The sequence of operations that the control unit goes through to process an instruction is in itself like a short computer program, and indeed, in some more complex CPU designs, there is another yet smaller computer called a microsequencer, which runs a microcode program that causes all of these events to happen.
Central processing unit (CPU)
The control unit, ALU, and registers are collectively known as a central processing unit (CPU). Early CPUs were composed of many separate components.

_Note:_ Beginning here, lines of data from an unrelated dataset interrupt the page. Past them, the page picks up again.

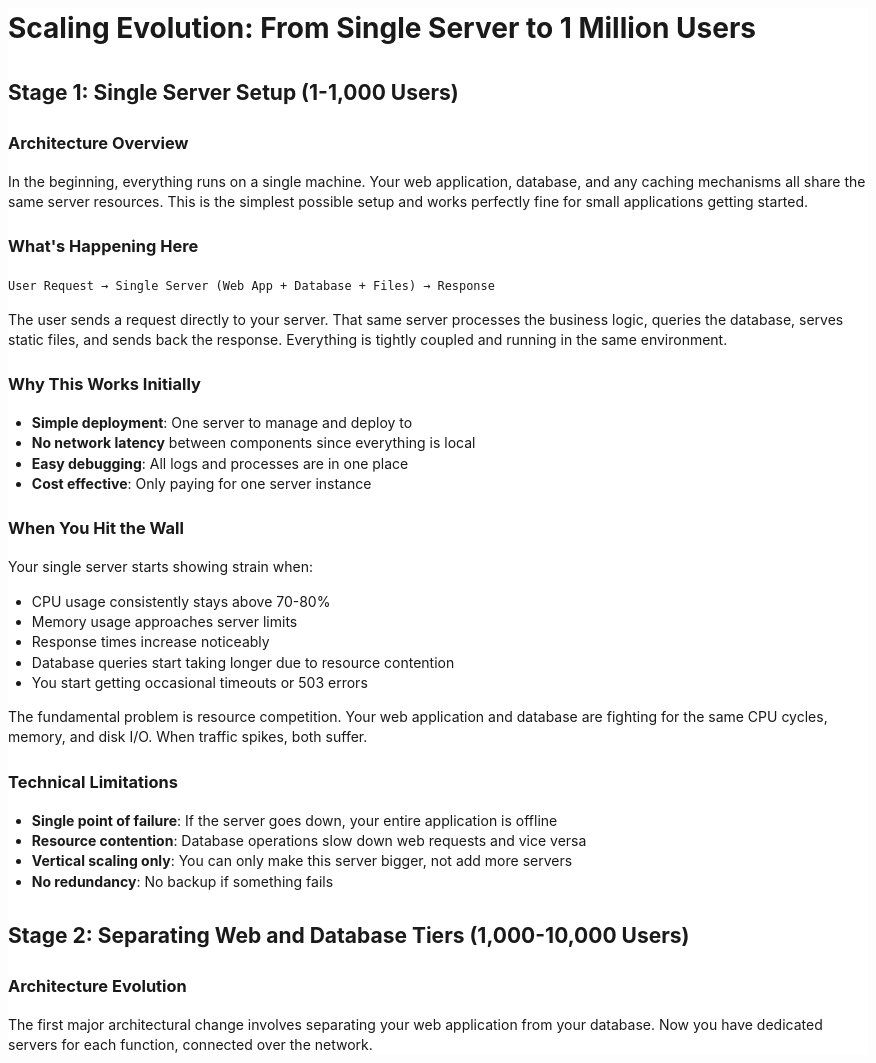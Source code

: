 # Scaling Evolution: From Single Server to 1 Million Users

## Stage 1: Single Server Setup (1-1,000 Users)

### Architecture Overview
In the beginning, everything runs on a single machine. Your web application, database, and any caching mechanisms all share the same server resources. This is the simplest possible setup and works perfectly fine for small applications getting started.

### What's Happening Here
```
User Request → Single Server (Web App + Database + Files) → Response
```

The user sends a request directly to your server. That same server processes the business logic, queries the database, serves static files, and sends back the response. Everything is tightly coupled and running in the same environment.

### Why This Works Initially
- **Simple deployment**: One server to manage and deploy to
- **No network latency** between components since everything is local
- **Easy debugging**: All logs and processes are in one place
- **Cost effective**: Only paying for one server instance

### When You Hit the Wall
Your single server starts showing strain when:
- CPU usage consistently stays above 70-80%
- Memory usage approaches server limits
- Response times increase noticeably
- Database queries start taking longer due to resource contention
- You start getting occasional timeouts or 503 errors

The fundamental problem is resource competition. Your web application and database are fighting for the same CPU cycles, memory, and disk I/O. When traffic spikes, both suffer.

### Technical Limitations
- **Single point of failure**: If the server goes down, your entire application is offline
- **Resource contention**: Database operations slow down web requests and vice versa
- **Vertical scaling only**: You can only make this server bigger, not add more servers
- **No redundancy**: No backup if something fails

## Stage 2: Separating Web and Database Tiers (1,000-10,000 Users)

### Architecture Evolution
The first major architectural change involves separating your web application from your database. Now you have dedicated servers for each function, connected over the network.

Since the 1970s, CPUs have typically been constructed on a single MOS integrated circuit chip called a microprocessor.
Arithmetic logic unit (ALU)
The ALU is capable of performing two classes of operations: arithmetic and logic.[97] The set of arithmetic operations that a particular ALU supports may be limited to addition and subtraction, or might include multiplication, division, trigonometry functions such as sine, cosine, etc., and square roots. Some can operate only on whole numbers (integers) while others use floating point to represent real numbers, albeit with limited precision. However, any computer that is capable of performing just the simplest operations can be programmed to break down the more complex operations into simple steps that it can perform. Therefore, any computer can be programmed to perform any arithmetic operation—although it will take more time to do so if its ALU does not directly support the operation. An ALU may also compare numbers and return Boolean truth values (true or false) depending on whether one is equal to, greater than or less than the other («is 64 greater than 65?»). Logic operations involve Boolean logic: AND, OR, XOR, and NOT. These can be useful for creating complicated conditional statements and processing Boolean logic.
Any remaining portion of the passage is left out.